Creer que todo conflicto tiene solución es una extendida forma de superstición. La triste verdad es que algunos no la tienen. Ello puede deberse a que sus parámetros producen esquemas circulares y, por tanto, cualquier atisbo de solución conduce fatalmente al avivamiento del foco del problema. También puede ocurrir, sin ser incompatible con lo anterior, que alguno de los responsables de defender los intereses enfrentados actúe según patrones irracionales. No alguna vez, no como táctica, no para mejorar posiciones, sino simplemente porque el agente es irracional. Esos conflictos jamás se solucionan salvo que se alteren sus parámetros básicos. El conflicto israelo-palestino, en los términos en que estaba planteado hasta la segunda guerra del golfo y el nombramiento de Abu Mazen como primer ministro, era uno de ellos.

Más que soluciones, los conflictos complejos -y este ciertamente lo es- tienen posibles equilibrios. Y una situación de equilibrio plausible es la de un Israel eficazmente protegido de los distintos grupos terroristas mediante un sistema de marcas de seguridad, combinado con la firmeza de la comunidad internacional a la hora de legitimar una, y sólo una, representación estable de los palestinos con la que negociar las condiciones y garantías de su futuro estado soberano. Una representación con poder efectivo de la que quepa esperar patrones de conducta racionales o, lo que es lo mismo, cuya voluntad de alcanzar acuerdos estables sea indubitada.

La primera parte de este equilibrio –la seguridad- es alcanzable y depende en gran medida del esfuerzo presupuestario. La segunda –la aparición de un decisor racional en el bando palestino- ha sido dificilísima, dada la resistencia de varios agentes clave, muy en especial la Unión Europea, a reconocer que Arafat no era un líder homologable con nuestro sistema de valores. Arafat es el padre del terrorismo moderno, el precursor de los secuestros aéreos, el asesino de los atletas judíos de Munich, el verdugo último del Achille Lauro. Controla personalmente el grupo político cuya milicia estatutaria ha perpetrado no pocas de las recientes masacres de ciudadanos judíos indefensos. Hasta bien entrados los años ochenta, no aceptó formalmente el derecho a existir del estado de Israel. En los años de administración de la autonomía palestina ha demostrado una absoluta falta de sentido ético a la hora de gestionar los fondos públicos.

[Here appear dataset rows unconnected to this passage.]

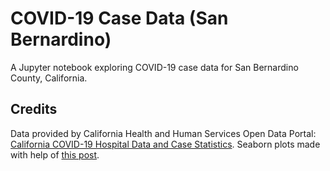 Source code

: # COVID-19 Case Data (San Bernardino)

A Jupyter notebook exploring COVID-19 case data for San Bernardino County, California.


## Credits
Data provided by California Health and Human Services Open Data Portal: [California COVID-19 Hospital Data and Case Statistics](https://data.chhs.ca.gov/dataset/california-covid-19-hospital-data-and-case-statistics).
Seaborn plots made with help of [this post](https://stackoverflow.com/questions/29308729/can-i-plot-a-linear-regression-with-datetimes-on-the-x-axis-with-seaborn?rq=1).
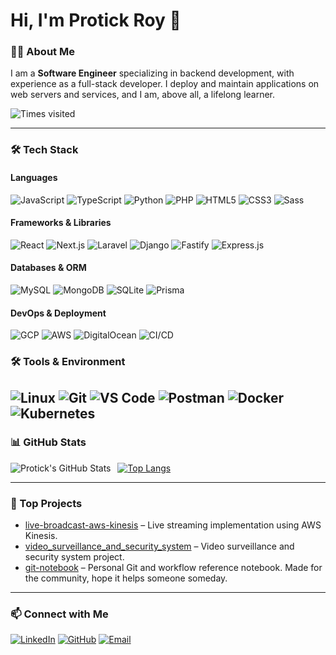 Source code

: # Hi, I'm Protick Roy 👋

### 🙋‍♂️ About Me
I am a **Software Engineer** specializing in backend development, with experience as a full-stack developer. I deploy and maintain applications on web servers and services, and I am, above all, a lifelong learner.

![Times visited](https://komarev.com/ghpvc/?username=protickr&style=flat-square&color=blue&label=Times+visited)

---

### 🛠 Tech Stack

#### Languages
![JavaScript](https://img.shields.io/badge/JavaScript-F7DF1E?style=flat&logo=javascript&logoColor=black)
![TypeScript](https://img.shields.io/badge/TypeScript-3178C6?style=flat&logo=typescript&logoColor=white)
![Python](https://img.shields.io/badge/Python-3776AB?style=flat&logo=python&logoColor=white)
![PHP](https://img.shields.io/badge/PHP-777BB4?style=flat&logo=php&logoColor=white)
![HTML5](https://img.shields.io/badge/HTML5-E34F26?style=flat&logo=html5&logoColor=white)
![CSS3](https://img.shields.io/badge/CSS3-1572B6?style=flat&logo=css3&logoColor=white)
![Sass](https://img.shields.io/badge/Sass-CC6699?style=flat&logo=sass&logoColor=white)

#### Frameworks & Libraries
![React](https://img.shields.io/badge/React-61DAFB?style=flat&logo=react&logoColor=black)
![Next.js](https://img.shields.io/badge/Next.js-000000?style=flat&logo=next.js&logoColor=white)
![Laravel](https://img.shields.io/badge/Laravel-FF2D20?style=flat&logo=laravel&logoColor=white)
![Django](https://img.shields.io/badge/Django-092E20?style=flat&logo=django&logoColor=white)
![Fastify](https://img.shields.io/badge/Fastify-202020?style=flat&logo=fastify&logoColor=white)
![Express.js](https://img.shields.io/badge/Express.js-000000?style=flat)

#### Databases & ORM
![MySQL](https://img.shields.io/badge/MySQL-4479A1?style=flat&logo=mysql&logoColor=white)
![MongoDB](https://img.shields.io/badge/MongoDB-47A248?style=flat&logo=mongodb&logoColor=white)
![SQLite](https://img.shields.io/badge/SQLite-003B57?style=flat&logo=sqlite&logoColor=white)
![Prisma](https://img.shields.io/badge/Prisma-2D3748?style=flat&logo=prisma&logoColor=white)

#### DevOps & Deployment
![GCP](https://img.shields.io/badge/Google_Cloud-4285F4?style=flat&logo=google-cloud&logoColor=white)
![AWS](https://img.shields.io/badge/AWS-232F3E?style=flat&logo=amazon-aws&logoColor=white)
![DigitalOcean](https://img.shields.io/badge/DigitalOcean-0080FF?style=flat&logo=digitalocean&logoColor=white)
![CI/CD](https://img.shields.io/badge/CI/CD-FFFFFF?style=flat&logo=github&logoColor=black)

### 🛠 Tools & Environment
![Linux](https://img.shields.io/badge/Linux-FCC624?style=flat&logo=linux&logoColor=black)
![Git](https://img.shields.io/badge/Git-F05032?style=flat&logo=git&logoColor=white)
![VS Code](https://img.shields.io/badge/VS_Code-007ACC?style=flat&logo=visual-studio-code&logoColor=white)
![Postman](https://img.shields.io/badge/Postman-FF6C37?style=flat&logo=postman&logoColor=white)
![Docker](https://img.shields.io/badge/Docker-2496ED?style=flat&logo=docker&logoColor=white)
![Kubernetes](https://img.shields.io/badge/Kubernetes-326CE5?style=flat&logo=kubernetes&logoColor=white)
---

### 📊 GitHub Stats
<img align="left" alt="Protick's GitHub Stats" src="https://protickrstats.vercel.app/api?username=protickr&show_icons=true&theme=swift&count_private=true&hide=github-readme-stats,DeepSeek-R1,DeepSeek-V3,typescript-practice,code-gudam,css-practice-notes,docker-k8s-CI-CD-notes,react-practice-exercise-1-flashcards,python-practice,nodejs-practice,mongodb-practice,express-js-practice,javascript-practice,every-programmer-should-know,the-road-to-react,practical-python" /> &nbsp;
[![Top Langs](https://protickrstats.vercel.app/api/top-langs/?username=protickr&layout=compact&theme=swift&count_private=true&hide=github-readme-stats,DeepSeek-R1,DeepSeek-V3,typescript-practice,code-gudam,css-practice-notes,docker-k8s-CI-CD-notes,react-practice-exercise-1-flashcards,python-practice,nodejs-practice,mongodb-practice,express-js-practice,javascript-practice,every-programmer-should-know,the-road-to-react,practical-python)](https://github.com/anuraghazra/github-readme-stats)  

---

### 🚀 Top Projects
- [live-broadcast-aws-kinesis](https://github.com/protickr/live-broadcast-aws-kinesis) – Live streaming implementation using AWS Kinesis.
- [video_surveillance_and_security_system](https://github.com/protickr/video_surveillance_and_security_system) – Video surveillance and security system project.
- [git-notebook](https://github.com/protickr/git-notebook) – Personal Git and workflow reference notebook. Made for the community, hope it helps someone someday.

---

### 📫 Connect with Me

[![LinkedIn](https://img.shields.io/badge/LinkedIn-0077B5?style=flat&logo=linkedin&logoColor=white)](https://www.linkedin.com/in/protickroy)
[![GitHub](https://img.shields.io/badge/GitHub-181717?style=flat&logo=github&logoColor=white)](https://github.com/protickr)
[![Email](https://img.shields.io/badge/Email-D14836?style=flat&logo=gmail&logoColor=white)](mailto:protickrr@gmail.com)
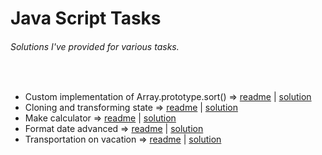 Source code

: # Java Script Tasks
###### Solutions I've provided for various tasks.

<br>

- Custom implementation of Array.prototype.sort() => [readme](https://github.com/TykhonKozachenko/array-sort-method/blob/develop/readme.md) | [solution](https://github.com/TykhonKozachenko/array-sort-method/commit/0ad7815fc270ffee40c2b70b9bbd5db82c6ee9aa)
- Cloning and transforming state => [readme](https://github.com/TykhonKozachenko/stateful-clones/blob/develop/readme.md) | [solution](https://github.com/TykhonKozachenko/stateful-clones/commit/83afcaa5bacced86c0d5aeede7b42e3e285a4846)
- Make calculator => [readme](https://github.com/TykhonKozachenko/calculator/blob/develop/readme.md) | [solution](https://github.com/TykhonKozachenko/calculator/commit/2750b59ed6516ada9e4b7174e230169c75a1f408)
- Format date advanced => [readme](https://github.com/TykhonKozachenko/format-date/blob/develop/readme.md) | [solution](https://github.com/TykhonKozachenko/format-date/commit/fcad1c43059ce41563139565412d1acc4bc46d6a)
- Transportation on vacation => [readme](https://github.com/TykhonKozachenko/transportation-on-vacation/blob/develop/readme.md) | [solution](https://github.com/TykhonKozachenko/transportation-on-vacation/commit/2145c0c3a27d7eaa15d1847a763329db61563428)
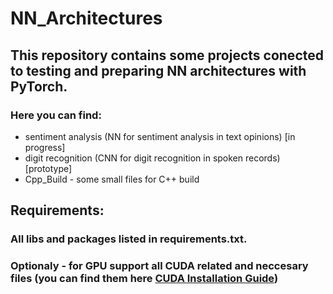 # NN_Architectures

## This repository contains some projects conected to testing and preparing NN architectures with PyTorch.
### Here you can find:
- sentiment analysis (NN for sentiment analysis in text opinions) [in progress]
- digit recognition (CNN for digit recognition in spoken records) [prototype]
- Cpp_Build - some small files for C++ build

## Requirements:
### All libs and packages listed in requirements.txt.
### Optionaly - for GPU support all CUDA related and neccesary files (you can find them here [CUDA Installation Guide](https://docs.nvidia.com/cuda/cuda-installation-guide-microsoft-windows/index.html))
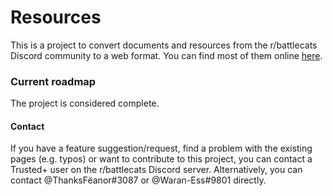 # Resources

This is a project to convert documents and resources from the r/battlecats Discord community to a web format.
You can find most of them online [here](https://thanksfeanor.pythonanywhere.com/guides/top.html).


### Current roadmap
The project is considered complete.


#### Contact
If you have a feature suggestion/request, find a problem with the existing pages (e.g. typos) or want to contribute to this project, you can contact a Trusted+ user on the r/battlecats Discord server. Alternatively, you can contact @ThanksFëanor#3087 or @Waran-Ess#9801 directly.
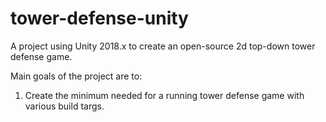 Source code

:# tower-defense-unity
A project using Unity 2018.x to create an open-source 2d top-down tower defense game.

Main goals of the project are to: 
  1. Create the minimum needed for a running tower defense game with various build targs.
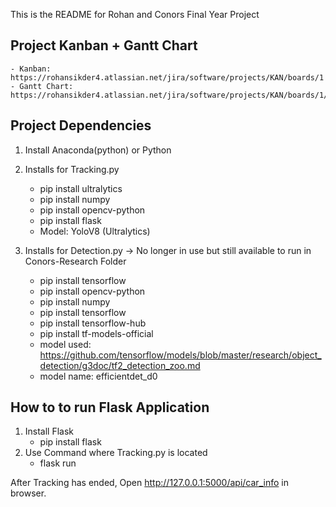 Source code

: This is the README for Rohan and Conors Final Year Project

## Project Kanban + Gantt Chart
    - Kanban: https://rohansikder4.atlassian.net/jira/software/projects/KAN/boards/1
    - Gantt Chart: https://rohansikder4.atlassian.net/jira/software/projects/KAN/boards/1/timeline

## Project Dependencies

1. Install Anaconda(python) or Python

2. Installs for Tracking.py
    - pip install ultralytics
    - pip install numpy
    - pip install opencv-python
    - pip install flask
    - Model: YoloV8 (Ultralytics)

3. Installs for Detection.py -> No longer in use but still available to run in Conors-Research Folder
    - pip install tensorflow
    - pip install opencv-python
    - pip install numpy
    - pip install tensorflow 
    - pip install tensorflow-hub
    - pip install tf-models-official
    - model used: https://github.com/tensorflow/models/blob/master/research/object_detection/g3doc/tf2_detection_zoo.md
    - model name: efficientdet_d0

## How to to run Flask Application
1. Install Flask
    - pip install flask
2. Use Command where Tracking.py is located
    - flask run

After Tracking has ended, Open http://127.0.0.1:5000/api/car_info in browser.

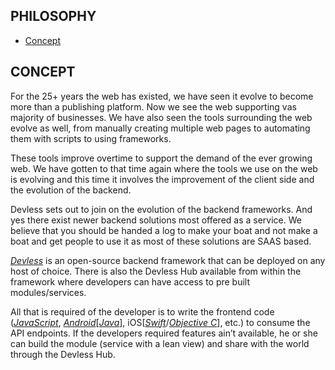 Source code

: ## PHILOSOPHY

- [Concept](#concept)


<a name="concept"></a>
## CONCEPT

For the 25+ years the web has existed, we have seen it evolve to become more than a publishing platform. Now we see the web supporting vas majority of businesses. We have also seen the tools surrounding the web evolve as well, from manually creating multiple web pages  to automating them with scripts to using frameworks. 

These tools improve overtime to support the demand of the ever growing web. We have gotten to that time again where the tools we use on the web is evolving and this  time it involves the improvement of the 
client side and the evolution of the backend. 

Devless sets out to join on the evolution of the backend frameworks. And yes there exist newer backend solutions most offered as a service. We believe that you should be handed a log to make your boat and not make a boat and get people to use it as most of these solutions are SAAS based.

[*Devless*](https://devless.io) is an open-source backend framework that can be deployed on any host of choice. There is also the Devless Hub available from within the framework where developers can have access to pre built modules/services. 

All that is required of the developer is to write the frontend code ([*JavaScript*](https://www.javascript.com/), [*Android*](https://developer.android.com)\[[*Java*](https://java.com/en/download/)\], iOS\[[*Swift*](https://swift.org/)/[*Objective C*](https://developer.apple.com/library/mac/documentation/Cocoa/Conceptual/ProgrammingWithObjectiveC/Introduction/Introduction.html)\], etc.) to consume the API endpoints. If the developers required features ain’t available, he or she can build the module (service with a lean view) and share with the world through the Devless Hub.
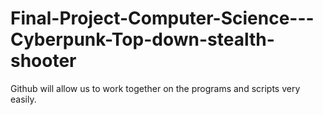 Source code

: # Final-Project-Computer-Science---Cyberpunk-Top-down-stealth-shooter
Github will allow us to work together on the programs and scripts very easily.
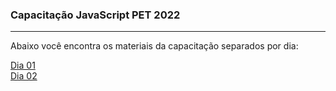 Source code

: ### Capacitação JavaScript PET 2022
<hr/>

Abaixo você encontra os materiais da capacitação separados por dia:

[Dia 01](https://github.com/petinformaticauem/capacitacao-js-2022/tree/dia01)<br/>
[Dia 02](https://github.com/petinformaticauem/capacitacao-js-2022/tree/dia02)<br/>
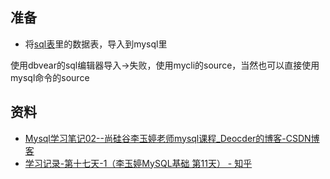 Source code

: ## 准备

 - 将[sql表](./MySQL&jdbc课件/MySQL/MYSQL/用到的数据库文件)里的数据表，导入到mysql里
 
使用dbvear的sql编辑器导入->失败，使用mycli的source，当然也可以直接使用mysql命令的source

## 资料

- [Mysql学习笔记02--尚硅谷李玉婷老师mysql课程_Deocder的博客-CSDN博客](https://blog.csdn.net/qq_41342884/article/details/88853848)
- [学习记录-第十七天-1（李玉婷MySQL基础 第11天） - 知乎](https://zhuanlan.zhihu.com/p/150975374)
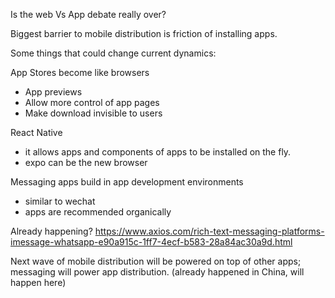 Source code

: Is the web Vs App debate really over? 

Biggest barrier to mobile distribution is friction of installing apps. 

Some things that could change current dynamics:

App Stores become like browsers 
- App previews
- Allow more control of app pages 
- Make download invisible to users

React Native 
- it allows apps and components of apps to be installed on the fly. 
- expo can be the new browser

Messaging apps build in app development environments 
- similar to wechat 
- apps are recommended organically

Already happening?
https://www.axios.com/rich-text-messaging-platforms-imessage-whatsapp-e90a915c-1ff7-4ecf-b583-28a84ac30a9d.html

Next wave of mobile distribution will be powered on top of other apps; messaging will power app distribution. (already happened in China, will happen here)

Hace tres años rechazó la generosa propuesta de paz de Barak, que recogía la práctica totalidad de sus reivindicaciones territoriales. A la histórica oferta, Arafat respondió con la segunda Intifada declarando innegociables sus pretensiones sobre Jerusalén y el retorno de millones de refugiados, aspectos que jamás podrán ser aceptados porque minan de raíz la viabilidad futura del estado hebreo. El rechazo del plan de paz de Barak es la prueba más palmaria de que Arafat, en términos propios de teoría de juegos (disciplina de gran peso, como veremos, en el entorno estratégico de la presidencia de Estados Unidos en el último medio siglo), no era un jugador racional.

En múltiples ocasiones se ha recurrido en política internacional a generar en el adversario la percepción de que, ante ciertas cuestiones, uno es tan irracional que, con tal de no ceder, está dispuesto a la autodestrucción. No otra lógica siguió la disuasión nuclear durante la guerra fría: se trataba de hacer creer a la otra parte que, en caso de un ataque convencional a Europa Occidental, estábamos dispuestos a la MAD (Mutual Assured Destruction, o destrucción mutua asegurada). Las formas por las que se puede llegar a dar verosimilitud a algo tan improbable son diversas y sutiles, y la historia reciente está llena de ejemplos. En teoría de juegos se ha llamado a esto “funambulismo estratégico” o “táctica del loco”. Hay que imaginarla así: avanzamos por una pendiente cada vez más abrupta y se acerca el punto en que inevitablemente nos precipitaremos al vacío. Sin embargo, te convenzo de que cada vez que tú des un paso adelante, yo te agarraré por la solapa y daré dos, arrastrándote conmigo. Cuando llego a convencerte de que esta regla no tiene excepciones, tú te detienes. Siempre, claro está, que en el fondo seas un jugador racional.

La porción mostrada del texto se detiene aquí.